Monitoring coronavirus disease progression and clinical impact through quantitative viral load testing

Chih-Kai Chang; Chi-Sheng Chen; Ming-Jr Jian; Hsing-Yi Chung; Feng-Yee Chang; Jung-Chung Lin; Shan-Shan Hsieh; Sheng-Hui Tang; Cherng-Lih Perng; Chien-Wen Chen; Chun-Hsiang Chiu; Hung-Sheng Shang

doi:10.1016/j.cca.2024.119731

Monitoring coronavirus disease progression and clinical impact through quantitative viral load testing

Clin Chim Acta. 2024 May 15:560:119731. doi: 10.1016/j.cca.2024.119731. Online ahead of print.

Affiliations

¹ Division of Clinical Pathology, Department of Pathology, Tri-Service General Hospital, National Defense Medical Center, Taipei, Taiwan, Republic of China.
² Division of Infectious Diseases and Tropical Medicine, Department of Internal Medicine, Tri-Service General Hospital, National Defense Medical Center, Taipei, Taiwan, Republic of China.
³ Division of Pulmonary and Critical Care Medicine, Department of Internal Medicine, Tri-Service General Hospital, National Defense Medical Center, Taipei, Taiwan, Republic of China.
⁴ Division of Clinical Pathology, Department of Pathology, Tri-Service General Hospital, National Defense Medical Center, Taipei, Taiwan, Republic of China. Electronic address: iamkeith001@gmail.com.

PMID: 38754576
DOI: 10.1016/j.cca.2024.119731

Abstract

Background: The viral load (VL) in severe acute respiratory syndrome coronavirus 2 (SARS-CoV-2)-infected individuals is critical for improving clinical treatment strategies, care, and decisions. Several studies have reported that the initial SARS-CoV-2 VL is associated with disease severity and mortality. Cycle threshold (Ct) values and/or copies/mL are often used to quantify VL. However, a multitude of platforms, primer/probe sets of different SARS-CoV-2 target genes, and reference material manufacturers may cause inconsistent interlaboratory interpretations. The first International Standard for SARS-CoV-2 RNA quantitative assays has allowed diagnostic laboratories to transition SARS-CoV-2 VL results into international units per milliliter (IU/mL). The Cobas SARS-CoV-2 Duo quantitative assay provides VL results expressed in IU/mL.

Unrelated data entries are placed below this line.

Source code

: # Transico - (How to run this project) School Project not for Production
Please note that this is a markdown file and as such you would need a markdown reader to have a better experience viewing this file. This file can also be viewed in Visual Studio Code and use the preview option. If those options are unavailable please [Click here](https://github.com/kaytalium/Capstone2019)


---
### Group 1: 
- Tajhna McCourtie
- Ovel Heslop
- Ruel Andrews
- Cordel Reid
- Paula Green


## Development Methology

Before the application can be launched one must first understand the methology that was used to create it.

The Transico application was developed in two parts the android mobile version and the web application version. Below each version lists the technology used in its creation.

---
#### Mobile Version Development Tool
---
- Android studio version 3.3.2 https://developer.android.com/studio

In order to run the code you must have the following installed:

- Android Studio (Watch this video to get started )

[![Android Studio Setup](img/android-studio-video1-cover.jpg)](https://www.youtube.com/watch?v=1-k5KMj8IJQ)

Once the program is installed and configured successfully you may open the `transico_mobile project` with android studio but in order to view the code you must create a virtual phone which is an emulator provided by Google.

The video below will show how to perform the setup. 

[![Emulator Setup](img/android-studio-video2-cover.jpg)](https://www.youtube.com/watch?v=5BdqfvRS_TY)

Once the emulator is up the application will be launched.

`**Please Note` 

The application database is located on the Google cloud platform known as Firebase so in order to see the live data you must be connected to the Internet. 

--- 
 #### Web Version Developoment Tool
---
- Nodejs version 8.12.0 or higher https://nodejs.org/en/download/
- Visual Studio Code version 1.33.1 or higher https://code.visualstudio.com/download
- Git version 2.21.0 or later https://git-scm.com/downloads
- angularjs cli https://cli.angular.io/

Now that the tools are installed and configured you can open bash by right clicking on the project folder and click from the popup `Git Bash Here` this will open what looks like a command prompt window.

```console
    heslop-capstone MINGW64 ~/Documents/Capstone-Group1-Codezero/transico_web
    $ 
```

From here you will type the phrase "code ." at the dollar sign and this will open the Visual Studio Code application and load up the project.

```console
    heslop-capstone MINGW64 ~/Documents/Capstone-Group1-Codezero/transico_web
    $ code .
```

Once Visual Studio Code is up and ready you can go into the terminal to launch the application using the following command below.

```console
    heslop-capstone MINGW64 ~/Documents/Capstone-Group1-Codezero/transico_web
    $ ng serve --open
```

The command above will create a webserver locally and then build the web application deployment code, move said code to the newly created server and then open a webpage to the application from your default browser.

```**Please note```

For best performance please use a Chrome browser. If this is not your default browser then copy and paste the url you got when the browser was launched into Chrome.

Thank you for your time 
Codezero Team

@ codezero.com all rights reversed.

Materials and methods: We enrolled 145 and 50 SARS-CoV-2-positive, hospitalized and 50-negative individuals at the Tri-Service General Hospital, Taiwan from January to May 2022. Each participant's electronic medical record was reviewed to determine asymptomatic, mild, moderate, and severe cases. Nasopharyngeal swabs were collected using universal transport medium. We investigated the association of SARS-CoV-2 VL with disease severity using the Cobas SARS-CoV-2 Duo quantitative assay and its functionality in clinical assessment and decision making to further improve clinical treatment strategies. Limit of detection (LOD) was assessed.

Results: All 50 SARS-CoV-2-negative samples confirmed negative for SARS-CoV-2, demonstrating 100 % specificity of the Cobas SARS-CoV-2 Duo assay. Patients with severe symptoms had longer hospital stays, and the length of hospital stay (30.56 days on average) positively correlated with the VL (8.22 ± 1.21 log₁₀ IU/mL). Asymptomatic patients had the lowest VL (5.54 ± 2.06 log₁₀ IU/mL) at admission and the shortest hospital stay (14.1 days on average).

Conclusions: VL is associated with disease severity and duration of hospitalization; therefore, its quantification should be considered when making clinical care decisions and treatment strategies. The Cobas SARS-CoV-2 Duo assay provides a commutable unitage IU/mL for interlaboratory interpretations.

Keywords: Cobas SARS-CoV-2 Duo assay; Severe acute respiratory syndrome coronavirus 2; Viral load.